Closed iqbalaey closed 6 months ago

iqbalaey commented 6 months ago

env: dataproc 2.0 pyspark 3.1/3.5 spark-3.1-bigquery-0.37.0.jar/spark-3.5-bigquery-0.37.0.jar

Dataframe Schema

|-- activation_dtm: timestamp (nullable = true) |-- termination_dtm: timestamp (nullable = true) |-- active_end_dtm: timestamp (nullable = true) |-- first_usage_dt: timestamp (nullable = true) |-- last_usage_dt: timestamp (nullable = true) |-- first_spcl_topup_dt: timestamp (nullable = true) |-- first_reg_topup_dt: timestamp (nullable = true) |-- last_spcl_topup_dt: timestamp (nullable = true) |-- last_reg_topup_dt: timestamp (nullable = true) |-- redemption_dtm: timestamp (nullable = true) |-- last_topup_special_date: timestamp (nullable = true) |-- last_topup_regular_date: timestamp (nullable = true) |-- last_topup_special_voice_date: timestamp (nullable = true) |-- last_topup_special_sms_date: timestamp (nullable = true) |-- last_topup_special_data_date: timestamp (nullable = true) |-- first_voice_paid_usage_date: timestamp (nullable = true) |-- first_voice_free_usage_date: timestamp (nullable = true) |-- first_sms_paid_usage_date: timestamp (nullable = true) |-- first_sms_free_usage_date: timestamp (nullable = true) |-- any_event_first_usage_date: timestamp (nullable = true) |-- first_ott_usage_dt: timestamp (nullable = true) |-- last_billing_usage_dt_sk_id: date (nullable = true)

BQ Schema

activation_dtm TIMESTAMP termination_dtm TIMESTAMP active_end_dtm TIMESTAMP first_usage_dt TIMESTAMP last_usage_dt TIMESTAMP first_spcl_topup_dt TIMESTAMP first_reg_topup_dt TIMESTAMP last_spcl_topup_dt TIMESTAMP last_reg_topup_dt TIMESTAMP redemption_dtm TIMESTAMP last_topup_special_date TIMESTAMP last_topup_regular_date TIMESTAMP last_topup_special_voice_date TIMESTAMP last_topup_special_sms_date TIMESTAMP last_topup_special_data_date TIMESTAMP first_voice_paid_usage_date TIMESTAMP first_voice_free_usage_date TIMESTAMP first_sms_paid_usage_date TIMESTAMP first_sms_free_usage_date TIMESTAMP any_event_first_usage_date TIMESTAMP first_ott_usage_dt TIMESTAMP last_billing_usage_dt_sk_id DATE => partition column

Got this error when try to direct write BQ from read jdbc

ERROR TaskSetManager: task 1.0 in stage 8.0 (TID 22) had a not serializable result: com.google.cloud.spark.bigquery.repackaged.io.grpc.Status Serialization stack:

  • object not serializable (class: com.google.cloud.spark.bigquery.repackaged.io.grpc.Status, value: Status{code=INVALID_ARGUMENT, description=Errors found while processing rows.
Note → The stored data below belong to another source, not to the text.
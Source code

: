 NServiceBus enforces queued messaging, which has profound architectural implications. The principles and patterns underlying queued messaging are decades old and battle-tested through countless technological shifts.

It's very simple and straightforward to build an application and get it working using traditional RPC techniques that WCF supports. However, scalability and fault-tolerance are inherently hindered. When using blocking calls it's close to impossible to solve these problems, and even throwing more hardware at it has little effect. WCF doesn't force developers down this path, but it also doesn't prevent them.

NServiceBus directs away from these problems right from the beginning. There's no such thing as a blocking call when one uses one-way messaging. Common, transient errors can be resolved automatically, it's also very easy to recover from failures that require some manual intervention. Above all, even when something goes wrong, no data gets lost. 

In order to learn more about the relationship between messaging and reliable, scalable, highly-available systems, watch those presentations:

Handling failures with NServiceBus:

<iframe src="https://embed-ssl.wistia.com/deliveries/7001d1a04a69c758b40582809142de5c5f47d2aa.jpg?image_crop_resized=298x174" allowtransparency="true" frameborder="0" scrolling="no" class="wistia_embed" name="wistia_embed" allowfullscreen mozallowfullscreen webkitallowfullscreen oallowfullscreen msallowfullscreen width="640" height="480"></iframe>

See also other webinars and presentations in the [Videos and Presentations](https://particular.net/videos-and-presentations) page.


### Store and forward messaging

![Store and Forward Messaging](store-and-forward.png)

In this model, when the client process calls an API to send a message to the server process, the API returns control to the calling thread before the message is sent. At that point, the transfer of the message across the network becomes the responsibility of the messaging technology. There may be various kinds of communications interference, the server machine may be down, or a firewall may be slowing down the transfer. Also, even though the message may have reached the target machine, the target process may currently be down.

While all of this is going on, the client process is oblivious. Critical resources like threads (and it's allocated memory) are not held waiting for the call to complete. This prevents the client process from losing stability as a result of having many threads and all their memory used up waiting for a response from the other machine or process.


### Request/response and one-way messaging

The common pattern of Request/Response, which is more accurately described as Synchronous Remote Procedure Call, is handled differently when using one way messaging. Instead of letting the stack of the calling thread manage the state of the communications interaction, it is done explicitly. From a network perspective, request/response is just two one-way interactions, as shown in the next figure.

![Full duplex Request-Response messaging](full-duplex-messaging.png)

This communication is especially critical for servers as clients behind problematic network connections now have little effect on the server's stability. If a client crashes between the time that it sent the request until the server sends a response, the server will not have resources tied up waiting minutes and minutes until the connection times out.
Please refer to the row_errors field for details. The list may not be complete because of the size limitations. Entity: myentity/streams/Cig2Njk3MjFiYy0wMDAwLTI2OWMtOWZmMi0zYzI4NmQ0MzFkZTY6czEz, cause=null})
  • writeObject data (class: java.lang.Throwable)
  • object (class com.google.cloud.spark.bigquery.repackaged.com.google.cloud.bigquery.storage.v1.Exceptions$AppendSerializationError, com.google.cloud.spark.bigquery.repackaged.com.google.cloud.bigquery.storage.v1.Exceptions$AppendSerializationError: INVALID_ARGUMENT: Errors found while processing rows. Please refer to the row_errors field for details. The list may not be complete because of the size limitations. Entity: myentity/streams/Cig2Njk3MjFiYy0wMDAwLTI2OWMtOWZmMi0zYzI4NmQ0MzFkZTY6czEz)
  • writeObject data (class: java.lang.Throwable)
  • object (class java.util.concurrent.ExecutionException, java.util.concurrent.ExecutionException: com.google.cloud.spark.bigquery.repackaged.com.google.cloud.bigquery.storage.v1.Exceptions$AppendSerializationError: INVALID_ARGUMENT: Errors found while processing rows. Please refer to the row_errors field for details. The list may not be complete because of the size limitations. Entity: entity/streams/Cig2Njk3MjFiYy0wMDAwLTI2OWMtOWZmMi0zYzI4NmQ0MzFkZTY6czEz)
  • writeObject data (class: java.lang.Throwable)
  • object (class com.google.cloud.bigquery.connector.common.BigQueryConnectorException, com.google.cloud.bigquery.connector.common.BigQueryConnectorException: Execution Exception while retrieving AppendRowsResponse)
  • field (class: com.google.cloud.spark.bigquery.write.DataSourceWriterContextPartitionHandler$1, name: val$e, type: class java.lang.Exception)
  • object (class com.google.cloud.spark.bigquery.write.DataSourceWriterContextPartitionHandler$1, com.google.cloud.spark.bigquery.write.DataSourceWriterContextPartitionHandler$1@5cb4b82d)
  • element of array (index: 0)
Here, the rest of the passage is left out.